(Rendered images with source text)
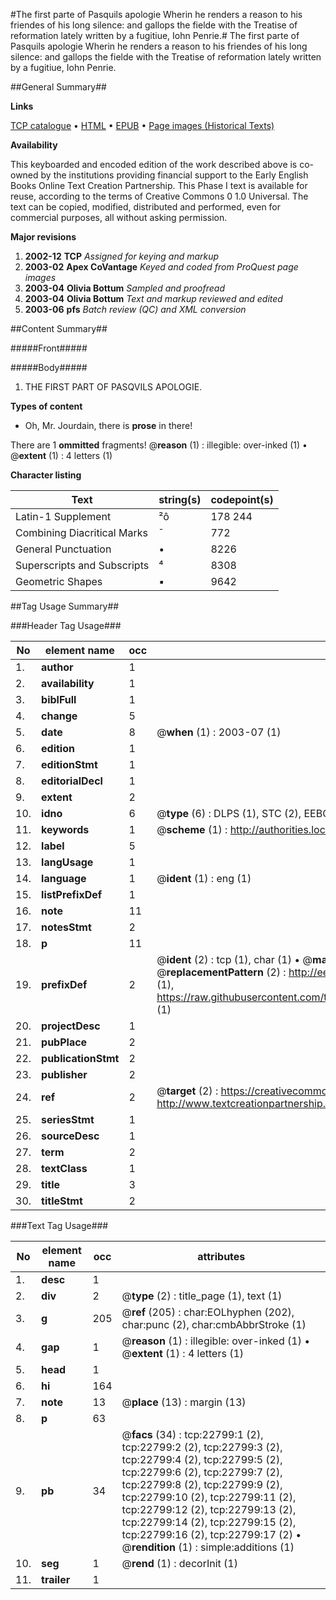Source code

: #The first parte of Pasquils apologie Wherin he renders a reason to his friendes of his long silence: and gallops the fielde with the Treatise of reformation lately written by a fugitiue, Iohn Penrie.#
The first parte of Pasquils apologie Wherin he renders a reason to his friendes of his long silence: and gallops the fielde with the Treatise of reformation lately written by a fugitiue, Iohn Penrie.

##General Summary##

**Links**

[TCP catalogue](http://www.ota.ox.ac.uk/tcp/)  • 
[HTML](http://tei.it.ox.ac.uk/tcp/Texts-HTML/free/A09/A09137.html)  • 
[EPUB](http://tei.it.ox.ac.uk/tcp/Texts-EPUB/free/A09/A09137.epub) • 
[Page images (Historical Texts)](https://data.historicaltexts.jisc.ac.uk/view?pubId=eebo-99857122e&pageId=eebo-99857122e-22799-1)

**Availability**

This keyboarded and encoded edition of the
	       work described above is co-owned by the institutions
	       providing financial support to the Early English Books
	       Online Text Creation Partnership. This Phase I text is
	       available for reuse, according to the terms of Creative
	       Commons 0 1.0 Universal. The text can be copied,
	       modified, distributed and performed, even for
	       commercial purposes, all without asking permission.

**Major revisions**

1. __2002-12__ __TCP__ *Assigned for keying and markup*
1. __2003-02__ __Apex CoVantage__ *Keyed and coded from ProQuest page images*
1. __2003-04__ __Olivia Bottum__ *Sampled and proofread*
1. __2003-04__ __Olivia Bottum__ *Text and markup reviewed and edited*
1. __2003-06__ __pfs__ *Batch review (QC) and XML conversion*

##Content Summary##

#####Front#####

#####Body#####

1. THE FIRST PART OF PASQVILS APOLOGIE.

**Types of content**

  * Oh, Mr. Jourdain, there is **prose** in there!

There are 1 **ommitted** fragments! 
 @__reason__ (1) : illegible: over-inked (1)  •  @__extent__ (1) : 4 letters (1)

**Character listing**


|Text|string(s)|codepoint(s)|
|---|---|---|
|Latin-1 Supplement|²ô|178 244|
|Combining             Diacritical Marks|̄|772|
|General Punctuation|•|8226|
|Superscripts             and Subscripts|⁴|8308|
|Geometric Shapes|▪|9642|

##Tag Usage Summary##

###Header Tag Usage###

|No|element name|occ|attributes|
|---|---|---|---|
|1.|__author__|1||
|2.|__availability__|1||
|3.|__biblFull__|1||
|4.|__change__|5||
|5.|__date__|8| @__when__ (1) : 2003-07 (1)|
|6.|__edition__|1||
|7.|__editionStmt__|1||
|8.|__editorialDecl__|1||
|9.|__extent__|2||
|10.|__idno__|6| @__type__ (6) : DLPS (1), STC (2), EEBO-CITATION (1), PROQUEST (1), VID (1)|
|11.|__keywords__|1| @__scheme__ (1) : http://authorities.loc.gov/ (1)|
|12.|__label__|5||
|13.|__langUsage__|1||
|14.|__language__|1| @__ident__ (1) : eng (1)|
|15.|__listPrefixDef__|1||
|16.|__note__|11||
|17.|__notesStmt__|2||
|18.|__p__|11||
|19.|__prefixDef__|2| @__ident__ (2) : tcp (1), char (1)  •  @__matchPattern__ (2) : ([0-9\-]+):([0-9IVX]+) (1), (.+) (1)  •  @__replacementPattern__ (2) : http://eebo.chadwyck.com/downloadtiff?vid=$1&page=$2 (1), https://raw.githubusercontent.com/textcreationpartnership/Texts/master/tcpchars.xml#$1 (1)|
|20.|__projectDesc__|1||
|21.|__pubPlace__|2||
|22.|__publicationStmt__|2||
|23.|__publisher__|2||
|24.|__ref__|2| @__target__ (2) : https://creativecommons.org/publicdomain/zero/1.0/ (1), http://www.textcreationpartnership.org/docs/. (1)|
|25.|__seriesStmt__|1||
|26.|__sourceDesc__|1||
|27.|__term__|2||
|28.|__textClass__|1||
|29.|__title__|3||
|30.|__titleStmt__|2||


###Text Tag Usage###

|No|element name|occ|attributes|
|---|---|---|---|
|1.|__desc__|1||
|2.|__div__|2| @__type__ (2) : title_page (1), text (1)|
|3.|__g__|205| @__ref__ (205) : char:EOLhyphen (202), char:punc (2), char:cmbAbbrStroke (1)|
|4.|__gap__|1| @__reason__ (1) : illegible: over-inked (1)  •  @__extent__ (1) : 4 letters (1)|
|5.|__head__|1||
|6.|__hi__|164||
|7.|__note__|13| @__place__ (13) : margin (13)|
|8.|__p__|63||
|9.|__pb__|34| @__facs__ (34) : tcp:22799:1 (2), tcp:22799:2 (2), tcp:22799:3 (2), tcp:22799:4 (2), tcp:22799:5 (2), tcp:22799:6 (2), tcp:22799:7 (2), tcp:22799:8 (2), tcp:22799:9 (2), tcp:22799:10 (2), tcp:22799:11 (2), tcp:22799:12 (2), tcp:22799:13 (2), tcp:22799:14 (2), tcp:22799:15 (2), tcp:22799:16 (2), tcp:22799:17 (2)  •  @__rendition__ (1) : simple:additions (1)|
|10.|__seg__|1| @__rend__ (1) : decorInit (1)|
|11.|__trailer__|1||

● **WORK TO BE COMPLETED**
Across all the records above, find each line with "reformation" in it and copy it.

● **SOLUTION TO THE PROBLEM**
: #The first parte of Pasquils apologie Wherin he renders a reason to his friendes of his long silence: and gallops the fielde with the Treatise of reformation lately written by a fugitiue, Iohn Penrie.#
The first parte of Pasquils apologie Wherin he renders a reason to his friendes of his long silence: and gallops the fielde with the Treatise of reformation lately written by a fugitiue, Iohn Penrie.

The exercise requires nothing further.